Iron(ii) complexes featuring κ3- and κ2-bound PNP pincer ligands – the significance of sterics†
Abstract
Treatment of anhydrous FeX2 (X = Cl, Br) with 2 equiv. of the sterically little demanding N,N′-bisphosphino-2,6-diaminopyridine based PNP ligands – featuring Ph, biphenol (BIPOL), Me, Et, nPr, and nBu substituents at the phosphorus sites and H, Me, and Ph substituents at the N-linkers – afforded diamagnetic cationic octahedral complexes of the general formula [Fe(κ3-P,N,P-PNP)(κ2-P,N-PNP)X]+ featuring a κ2-P,N bound PNP ligand.
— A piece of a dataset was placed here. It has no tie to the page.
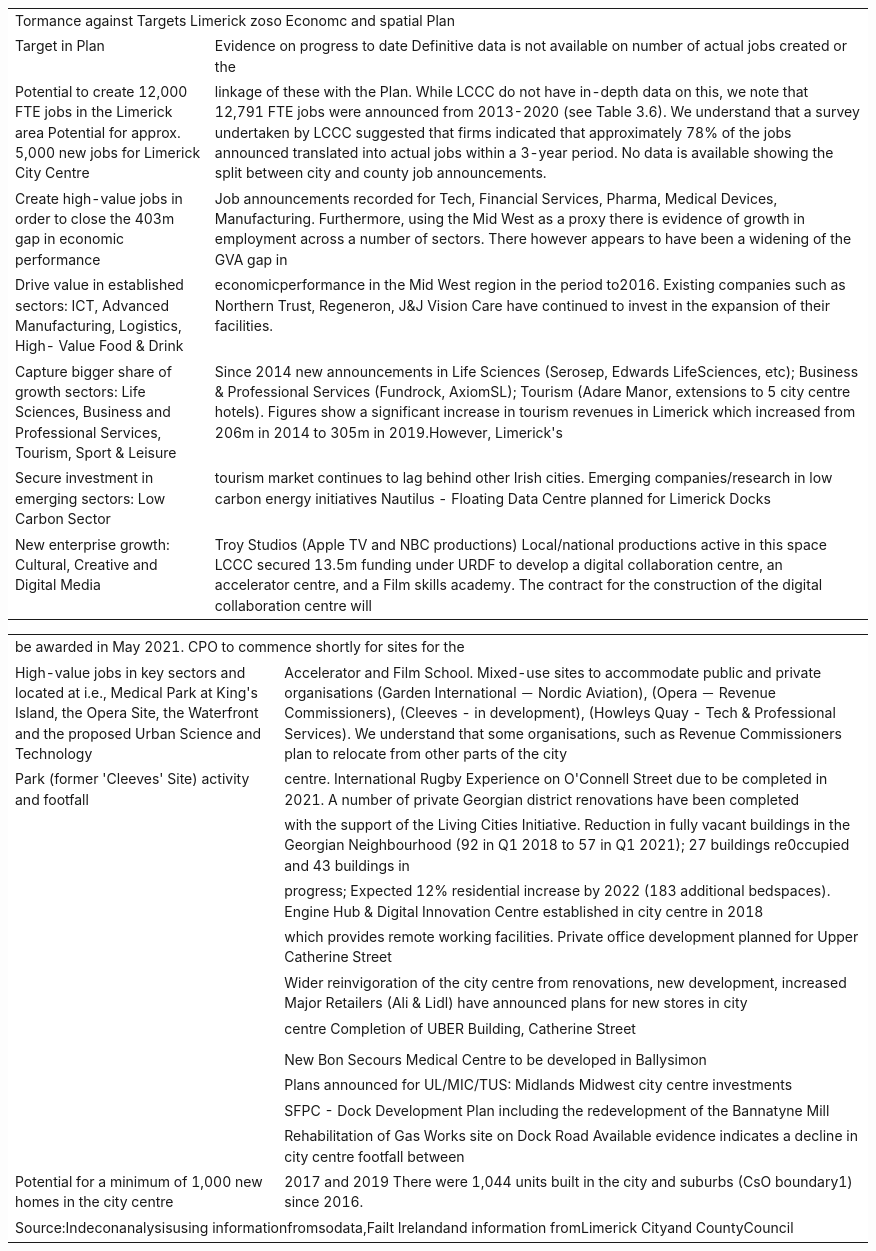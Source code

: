 <html><body><table><tr><td colspan="2">Tormance against Targets Limerick zoso Economc and spatial Plan</td></tr><tr><td>Target in Plan</td><td>Evidence on progress to date Definitive data is not available on number of actual jobs created or the</td></tr><tr><td>Potential to create 12,000 FTE jobs in the Limerick area Potential for approx. 5,000 new jobs for Limerick City Centre</td><td>linkage of these with the Plan. While LCCC do not have in-depth data on this, we note that 12,791 FTE jobs were announced from 2013-2020 (see Table 3.6). We understand that a survey undertaken by LCCC suggested that firms indicated that approximately 78% of the jobs announced translated into actual jobs within a 3-year period. No data is available showing the split between city and county job announcements.</td></tr><tr><td>Create high-value jobs in order to close the 403m gap in economic performance</td><td>Job announcements recorded for Tech, Financial Services, Pharma, Medical Devices, Manufacturing. Furthermore, using the Mid West as a proxy there is evidence of growth in employment across a number of sectors. There however appears to have been a widening of the GVA gap in</td></tr><tr><td>Drive value in established sectors: ICT, Advanced Manufacturing, Logistics, High- Value Food & Drink</td><td>economicperformance in the Mid West region in the period to2016. Existing companies such as Northern Trust, Regeneron, J&J Vision Care have continued to invest in the expansion of their facilities.</td></tr><tr><td>Capture bigger share of growth sectors: Life Sciences, Business and Professional Services, Tourism, Sport & Leisure</td><td>Since 2014 new announcements in Life Sciences (Serosep, Edwards LifeSciences, etc); Business & Professional Services (Fundrock, AxiomSL); Tourism (Adare Manor, extensions to 5 city centre hotels). Figures show a significant increase in tourism revenues in Limerick which increased from 206m in 2014 to 305m in 2019.However, Limerick's</td></tr><tr><td>Secure investment in emerging sectors: Low Carbon Sector</td><td>tourism market continues to lag behind other Irish cities. Emerging companies/research in low carbon energy initiatives Nautilus - Floating Data Centre planned for Limerick Docks </td></tr><tr><td>New enterprise growth: Cultural, Creative and Digital Media</td><td>Troy Studios (Apple TV and NBC productions) Local/national productions active in this space LCCC secured 13.5m funding under URDF to develop a digital collaboration centre, an accelerator centre, and a Film skills academy. The contract for the construction of the digital collaboration centre will</td></tr></table></body></html>  

<html><body><table><tr><td colspan="2">be awarded in May 2021. CPO to commence shortly for sites for the</td></tr><tr><td>High-value jobs in key sectors and located at i.e., Medical Park at King's Island, the Opera Site, the Waterfront and the proposed Urban Science and Technology</td><td>Accelerator and Film School. Mixed-use sites to accommodate public and private organisations (Garden International － Nordic Aviation), (Opera － Revenue Commissioners), (Cleeves - in development), (Howleys Quay - Tech & Professional Services). We understand that some organisations, such as Revenue Commissioners plan to relocate from other parts of the city</td></tr><tr><td rowspan="6">Park (former 'Cleeves' Site) activity and footfall</td><td>centre. International Rugby Experience on O'Connell Street due to be completed in 2021. A number of private Georgian district renovations have been completed</td></tr><tr><td>with the support of the Living Cities Initiative. Reduction in fully vacant buildings in the Georgian Neighbourhood (92 in Q1 2018 to 57 in Q1 2021); 27 buildings re0ccupied and 43 buildings in</td></tr><tr><td>progress; Expected 12% residential increase by 2022 (183 additional bedspaces). Engine Hub & Digital Innovation Centre established in city centre in 2018</td></tr><tr><td>which provides remote working facilities. Private office development planned for Upper Catherine Street</td></tr><tr><td>Wider reinvigoration of the city centre from renovations, new development, increased Major Retailers (Ali & Lidl) have announced plans for new stores in city</td></tr><tr><td>centre Completion of UBER Building, Catherine Street </td></tr><tr><td rowspan="5"></td><td></td></tr><tr><td>New Bon Secours Medical Centre to be developed in Ballysimon</td></tr><tr><td>Plans announced for UL/MIC/TUS: Midlands Midwest city centre investments</td></tr><tr><td>SFPC - Dock Development Plan including the redevelopment of the Bannatyne Mill</td></tr><tr><td>Rehabilitation of Gas Works site on Dock Road Available evidence indicates a decline in city centre footfall between</td></tr><tr><td>Potential for a minimum of 1,000 new homes in the city centre</td><td>2017 and 2019 There were 1,044 units built in the city and suburbs (CsO boundary1) since 2016.</td></tr><tr><td colspan="2">Source:Indeconanalysisusing informationfromsodata,Failt Irelandand information fromLimerick Cityand CountyCouncil</td></tr></table></body></html>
With the sterically more encumbered N-methylated ligand PNPMe-Ph the related complex [Fe(κ3-P,N,P-PNPMe-Ph)(κ2-P,N-PNHMe-Ph)Cl]+ rather than [Fe(κ3-P,N,P-PNPMe-Ph)Cl2] was formed. This reaction was accompanied by P–N bond cleavage, thereby forming the κ2-P,N-bound N-diphenylphosphino-N,N′-methyl-2,6-diaminopyridine ligand. In contrast, with the N-phenylated ligands PNPPh-Et and PNPPh-nPr, despite small Et and nPr substituents at the phosphorus sites, complexes [Fe(κ3-P,N,P-PNPPh-Et)Cl2] and [Fe(κ3-P,N,P-PNPPh-nPr)Cl2] were formed, revealing that sterics can be also controlled by substituent variations at the amino N-sites. Depending on the solvent, complexes featuring κ2-P,N-bound ligands undergo facile rearrangement reactions to give dicationic complexes of the type [Fe(κ3-P,N,P-PNP)2]2+ where both PNP ligands are bound in a κ3-P,N,P-fashion. In the presence of either Ag+ or Na+ salts as halide scavengers this reaction takes place within a few minutes. The pendant PR2 arm of the κ3-κ2-complexes is readily oxidized to the corresponding phosphine sulfides upon treatment with elemental sulfur. This was exemplarily shown for [Fe(κ3-P,N,P-PNP-nPr)(κ2-P,N-PNS-nPr)Cl]+. Halide abstraction afforded the dicationic bis-chelated octahedral Fe(II) complex [Fe(κ3-P,N,P-PNP)2]2+ together with the free SNP ligand rather than [Fe(κ3-P,N,P-PNP-nPr)(κ3-S,P,N-PNS-nPr)]2+.